Engstrom, Haddrath, and their team were faced with the challenging task of assembling the genome of the blue whale. Supported by TCAG they chose a de novo genome assembly approach. This method allowed them to build the genome without relying on a ‘template genome’ from a closely related species, minimizing the risk of missing unique blue whale genome features. Long-read sequencing, though less accurate and requiring more specialized infrastructure (PacBio Sequel), was essential for producing large sequence fragments that could be pieced together more easily. Complementary short-read sequencing produced more precise sequences to refine the constructed genome. To help researchers in the community, the authors made the blue whale genome publicly accessible.

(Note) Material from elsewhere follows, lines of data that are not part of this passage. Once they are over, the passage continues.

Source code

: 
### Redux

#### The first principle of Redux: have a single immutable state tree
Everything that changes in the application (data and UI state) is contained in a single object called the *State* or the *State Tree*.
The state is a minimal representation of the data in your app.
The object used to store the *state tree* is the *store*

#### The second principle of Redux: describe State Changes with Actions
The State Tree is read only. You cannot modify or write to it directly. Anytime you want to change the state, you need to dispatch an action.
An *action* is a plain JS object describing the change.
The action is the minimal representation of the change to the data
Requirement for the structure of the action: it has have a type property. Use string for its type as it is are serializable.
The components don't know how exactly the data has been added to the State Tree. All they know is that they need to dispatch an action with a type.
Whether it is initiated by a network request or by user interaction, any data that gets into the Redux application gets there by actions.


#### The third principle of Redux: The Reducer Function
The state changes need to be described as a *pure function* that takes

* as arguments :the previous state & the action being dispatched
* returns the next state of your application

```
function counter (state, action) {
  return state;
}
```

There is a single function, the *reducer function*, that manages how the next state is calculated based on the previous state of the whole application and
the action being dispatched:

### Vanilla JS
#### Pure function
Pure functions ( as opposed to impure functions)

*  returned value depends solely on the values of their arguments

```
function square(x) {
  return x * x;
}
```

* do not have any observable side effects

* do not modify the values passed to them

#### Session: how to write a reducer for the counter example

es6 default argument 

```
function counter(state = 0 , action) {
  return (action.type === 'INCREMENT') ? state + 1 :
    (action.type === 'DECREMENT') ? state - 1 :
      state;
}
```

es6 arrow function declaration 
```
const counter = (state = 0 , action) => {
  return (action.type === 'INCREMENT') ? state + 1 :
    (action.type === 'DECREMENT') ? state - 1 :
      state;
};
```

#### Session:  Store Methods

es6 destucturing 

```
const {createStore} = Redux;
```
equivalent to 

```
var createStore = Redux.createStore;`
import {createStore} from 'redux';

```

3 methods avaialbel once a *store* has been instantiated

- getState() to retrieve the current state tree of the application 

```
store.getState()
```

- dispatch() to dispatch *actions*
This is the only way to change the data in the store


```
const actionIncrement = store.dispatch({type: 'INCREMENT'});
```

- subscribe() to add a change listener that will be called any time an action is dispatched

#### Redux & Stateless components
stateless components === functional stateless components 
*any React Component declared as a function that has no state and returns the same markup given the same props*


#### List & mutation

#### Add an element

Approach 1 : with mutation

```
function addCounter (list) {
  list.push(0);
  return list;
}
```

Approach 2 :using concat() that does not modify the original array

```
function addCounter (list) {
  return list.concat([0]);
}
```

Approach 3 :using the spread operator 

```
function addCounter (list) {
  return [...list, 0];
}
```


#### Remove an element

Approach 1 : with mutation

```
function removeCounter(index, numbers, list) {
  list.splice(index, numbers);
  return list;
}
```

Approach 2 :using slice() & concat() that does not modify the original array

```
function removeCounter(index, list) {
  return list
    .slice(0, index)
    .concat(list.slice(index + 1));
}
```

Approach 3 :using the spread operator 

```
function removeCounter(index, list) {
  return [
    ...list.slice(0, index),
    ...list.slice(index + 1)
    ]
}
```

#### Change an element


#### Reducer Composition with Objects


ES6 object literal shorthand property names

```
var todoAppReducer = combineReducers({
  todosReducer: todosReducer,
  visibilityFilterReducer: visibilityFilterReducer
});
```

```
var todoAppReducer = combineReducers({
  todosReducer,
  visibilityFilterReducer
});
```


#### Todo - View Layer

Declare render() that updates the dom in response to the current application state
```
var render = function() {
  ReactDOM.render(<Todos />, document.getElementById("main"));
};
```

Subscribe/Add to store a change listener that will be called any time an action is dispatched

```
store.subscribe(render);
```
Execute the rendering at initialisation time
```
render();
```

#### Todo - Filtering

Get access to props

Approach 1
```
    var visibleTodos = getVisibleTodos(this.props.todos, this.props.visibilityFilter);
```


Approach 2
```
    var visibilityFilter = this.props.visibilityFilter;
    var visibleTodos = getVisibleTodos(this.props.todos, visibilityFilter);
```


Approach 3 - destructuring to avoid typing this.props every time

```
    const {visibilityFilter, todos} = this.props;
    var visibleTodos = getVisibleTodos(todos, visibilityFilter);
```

The building of the blue whale genome might have been the end of a research project in itself but for the authors, it was the starting point towards answering their question. The collaborative effort yielded unprecedented findings, challenging conventional wisdom and shedding light on hidden aspects of blue whale demographics. Despite the severe impacts of historical whaling, genomic analysis found no signs of a genetic bottleneck, indicating the resilience of blue whales, possibly due to their slow reproductive rate, which offers hope for future survival. The study also revealed unexpected patterns of gene flow, contradicting traditional notions of east-west population divisions, with genetic evidence showing extensive intermingling in one direction—west to east—driven by ocean currents carrying whales and their prey, krill, across vast distances. Additionally, the research uncovered evidence of interspecies mating between blue whales and fin whales, tracing back approximately 3.5 percent of the blue whale genome to fin whales, challenging previous beliefs about hybrid sterility and raising questions about the functional significance of these genes in blue whale physiology.
You can’t conserve what you don’t know. This is why this information is so important.”- Mark Engstorm
The implications of these findings extend beyond scientific curiosity to inform conservation strategies crucial for the preservation of the blue whale population, which is currently estimated to be below 3,500.” You can’t conserve what you don’t know. This is why this information is so important.” explains Engstorm. Understanding whether there are distinct units or one metapopulation informs plans for conservation efforts across North American and European waters. The movement and intermixing of blue whales across the Atlantic provides a glimmer of hope for population recovery. However, the authors caution that while the (current) absence of a genetic bottleneck is promising, ongoing population decline could eventually lead to its emergence.
By linking natural history with genomic analysis, this work shows the value of collaboration and interdisciplinary approaches in unravelling nature’s puzzles and guiding conservation efforts in an ever-changing world. Engstorm, Haddrath, and their collaborators remain committed to pushing the boundaries of genomic research and leveraging their findings to advocate for the protection of blue whales. They hope to carry forward their research to study other populations of blue whales and look in more depth at the other player in this scenario- the fin whales.